As ETFs have grown from a closet industry to a mainstream investing option, funds offering exposure to nearly every corner of the globe have popped up. Although the abundance of funds has brought access to dozens of equity markets within reach, the vast majority of international ETFs provide fairly shallow exposure to the country they purport to represent, tracking blue chip indexes composed of only a handful of mega-cap stocks (essentially the equivalent of the Dow Jones Industrial Average in the U.S). The iShares MSCI Spain Index Fund (EWP), for example, is based on an index that has only 31 holdings and an average market cap of more than $86 billion.
But as the “home country” begins to fade, U.S. investors are looking to allocate larger portions of their portfolios to international equities, and seeking out ways to gain both more broad-based exposure and target specific sectors. In response to this demand, several innovative ETF issuers have launched funds offering more targeted exposure to non-U.S. economies. One of the regions that has seen the most development is China.
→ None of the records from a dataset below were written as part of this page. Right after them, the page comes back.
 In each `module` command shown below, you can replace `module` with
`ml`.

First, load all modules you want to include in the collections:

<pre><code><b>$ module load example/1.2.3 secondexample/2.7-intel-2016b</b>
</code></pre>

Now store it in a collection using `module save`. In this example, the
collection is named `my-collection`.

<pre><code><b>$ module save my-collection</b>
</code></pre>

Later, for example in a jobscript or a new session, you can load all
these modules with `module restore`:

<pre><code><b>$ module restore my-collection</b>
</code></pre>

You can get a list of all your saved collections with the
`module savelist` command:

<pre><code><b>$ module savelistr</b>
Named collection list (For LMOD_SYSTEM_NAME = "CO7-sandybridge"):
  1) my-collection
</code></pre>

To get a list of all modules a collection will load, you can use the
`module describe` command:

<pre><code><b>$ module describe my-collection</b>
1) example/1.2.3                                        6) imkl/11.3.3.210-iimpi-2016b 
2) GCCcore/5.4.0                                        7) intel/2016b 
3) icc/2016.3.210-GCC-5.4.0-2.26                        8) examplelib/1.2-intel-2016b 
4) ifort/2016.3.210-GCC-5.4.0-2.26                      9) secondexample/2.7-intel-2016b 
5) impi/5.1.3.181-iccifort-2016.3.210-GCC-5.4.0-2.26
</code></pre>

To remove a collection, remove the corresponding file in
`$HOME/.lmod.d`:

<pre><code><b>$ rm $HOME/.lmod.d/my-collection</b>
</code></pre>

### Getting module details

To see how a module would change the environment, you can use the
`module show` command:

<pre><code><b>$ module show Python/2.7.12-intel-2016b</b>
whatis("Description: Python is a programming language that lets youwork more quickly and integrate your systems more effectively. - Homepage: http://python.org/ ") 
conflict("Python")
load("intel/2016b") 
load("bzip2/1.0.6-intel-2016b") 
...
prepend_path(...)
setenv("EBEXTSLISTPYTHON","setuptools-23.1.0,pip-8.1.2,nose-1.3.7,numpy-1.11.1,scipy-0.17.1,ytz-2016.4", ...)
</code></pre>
With more than $10 billion in assets, the iShares FTSE/Xinhua China 25 Index Fund is by far the most popular China ETF. But in many ways FXI isn’t an ideal security for investors looking to gain exposure to the Chinese economy. The index underlying FXI is dominated by mega-cap companies, and is tilted heavily towards the financial sector, with relatively little weighting given to industrials and almost none to consumer products.
In early 2008, Claymore launched a China Small Cap ETF (HAO), a fund seeks to invest in smaller Chinese companies not included in most existing ETF products. This year, the company added an all cap China ETF (YAO) that spreads holdings across all sizes of companies. Now Claymore and New York-based Global X have introduced several sector-specific China ETFs, allowing investors to target various sectors of the Chinese economy. ETFdb Pro members can read more about China ETF options in our ETFdb Category Report (if you’re not a Pro subscriber yet, sign up for a free trial or read more here).
Exposure To: Internet companies, telecommunications firms, and software and hardware manufacturers.
Why This Sector Is Important: China is the world’s largest cell phone and internet market, with over 600 million cell phone users and 300 million internet users. But the penetration rate among internet users is still extremely low (around 25%), suggesting huge potential for growth in this market going forward. Moreover, $54 billion of China’s $585 billion stimulus package is allocated to technological advancements, and the country’s middle class is expected to grow significantly in coming years, suggesting that both product development activity and disposable income will surge.
ETF Options: Global X China Industrials ETF (CHII)
Exposure To: Industrial manufacturers, building materials firms, infrastructure groups, and shipping and logistics services companies.
Why This Sector Is Important: A significant portion of China’s $580 billion stimulus package is directed towards construction, railways, subways, and airports. In October of this year, China’s industrial output rose by more than 16% from a year earlier, and expansion in this sector is expected to continue to increase in coming years. Many economic forecasters anticipate that China will surpass the U.S. as the world’s largest manufacturer by 2015.
ETF Options: Global X China Consumer ETF (CHIQ)
Exposure To: Food & beverage companies, automobile manufacturers, department stores, sports apparel companies.
Why This Sector Is Important: If the industrial sector of the economy is the “China of Today,” the consumer sector is the “China of Tomorrow.” Consumer spending currently accounts for about 35% of China’s GDP, roughly half the level of the U.S. Chinese President Hu Jintao has said repeatedly that the government will focus on expanding domestic spending “especially consumer demand.” According to Morgan Stanley, “the incremental contribution of Chinese consumers in USD terms to the global consumption of tradable goods started to exceed that of the U.S. in 2007.”
ETF Options: Global X China Energy ETF (CHIE)
Why This Sector Is Important: In order to feed its growing economy, China must find new sources of power and provide massive amounts of energy to its citizens. In 2006, China added over 90 Gigawatts of coal power, the equivalent of all the coal power plants in Great Britain. Clearly one of the great challenges for modern China will be finding a way to provide adequate levels of power to its citizens ensuring that the energy sector will play an important role in China for decades to come.
ETF Options: Global X China Financials ETF (CHIX)
Why This Sector Is Important: In order to transition from a export based economy to a self sufficient one, China must develop its banking sector. With a national savings rate of over 31% there in an incredible amount of money that can be put to work by average Chinese citizens in Chinese banks. This influx could be used to invest in other sectors of the Chinese economy and help to raise living standards across the country and spur more business growth that is not dependent on the communist party for seed capital.
Sector Investing With Emerging Markets ETF
China isn’t the only corner of the world that offers U.S. investors the ability to target specific sectors of the broader economy. Emerging Global Advisors offers a line of sector-specific ETFs targeting the financial, metals and mining, and energy industries in emerging markets (many of which include big allocations to China). To see a breakdown of these ETFs and the exposure they offer, see this feature.
Disclosure: No positions at time of writing.